After an extended public trial characterized by charges of Communist subversion Carl Braden was sentenced to prison for “sedition” based on an arcane Kentucky law. Subsequent to the trial and incarceration, virulent anti-communism dogged most organizing campaigns embraced by the Bradens.
The Southern Conference Educational Fund (SCEF), which the Bradens led, was always viewed with suspicion. Anti-communism even crept into the politics of the civil rights movement as it blossomed in the late 1950s. Despite the virulence of it, which usually was linked with racism, Anne Braden became an inspirational force among the young SNCC organizers in the South in the early 1960s, along with Ella Baker. Anne Braden took particular responsibility for building white activism around civil rights.
In the end, anti-communist campaigns, such as those against Robeson and Braden, were used as tools by racist forces to demean, delegitimize, and split the working class and youth and to defeat progressive forces. Anti-communism and the defense of white supremacy became inseparable.
How do we assess the roles of Paul Robeson and Anne Braden in historical perspective? They participated as leaders, as intellectual and moral inspirations at a time when the working class was on the move in the 1930s and 1940s, and civil rights activism spread in the 1950s. As workers mobilized to demand the right to form unions, Robeson was there. Braden committed her life to the struggle against racism and she saw Black/white unity as basic to victory.
Both participated in struggles with allies from the organized Left, particularly with members of the Communist Party USA.
Finally, and most critically, Robeson and Braden participated in and advanced a politics of the Popular Front. Popular Front politics began with a commitment to class struggle. It was based on the presumption that racism was the central barrier to social change. And Popular Front politics prioritized commitments to broad-based networking among people and groups who engaged in a whole array of peace and justice issues.

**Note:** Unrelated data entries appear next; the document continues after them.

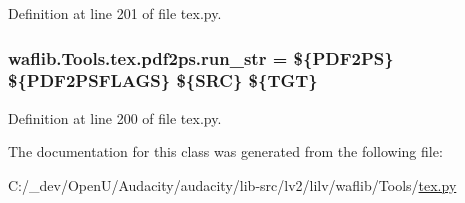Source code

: Definition at line 201 of file tex.\+py.

\subsubsection[{\texorpdfstring{run\+\_\+str}{run_str}}]{ waflib.\+Tools.\+tex.\+pdf2ps.\+run\+\_\+str = \textquotesingle{}\$\{P\+D\+F2\+PS\} \$\{P\+D\+F2\+P\+S\+F\+L\+A\+GS\} \$\{S\+RC\} \$\{T\+GT\}\textquotesingle{}\hspace{0.3cm}{\ttfamily [static]}}\hypertarget{classwaflib_1_1_tools_1_1tex_1_1pdf2ps_ac4694d84ae08bec5367c7c83c8aa2a33}{}\label{classwaflib_1_1_tools_1_1tex_1_1pdf2ps_ac4694d84ae08bec5367c7c83c8aa2a33}


Definition at line 200 of file tex.\+py.



The documentation for this class was generated from the following file\+:\begin{DoxyCompactItemize}
\item 
C\+:/\+\_\+dev/\+Open\+U/\+Audacity/audacity/lib-\/src/lv2/lilv/waflib/\+Tools/\hyperlink{lilv_2waflib_2_tools_2tex_8py}{tex.\+py}\end{DoxyCompactItemize}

Are there lessons from these lives for us today? I believe so. Robeson and Braden taught us that the pursuit of social change was a lifetime activity. And they demonstrated to us that our political work must engage the broadest range of issues and the greatest numbers of people in our struggles for a humane future. These two biographies tell insightful and inspiring stories that everyone interested in social change should read.
[Harry Tarq is a professor in American Studies who lives in West Lafayette, Indiana. He blogs at Diary of a Heartland Radical.]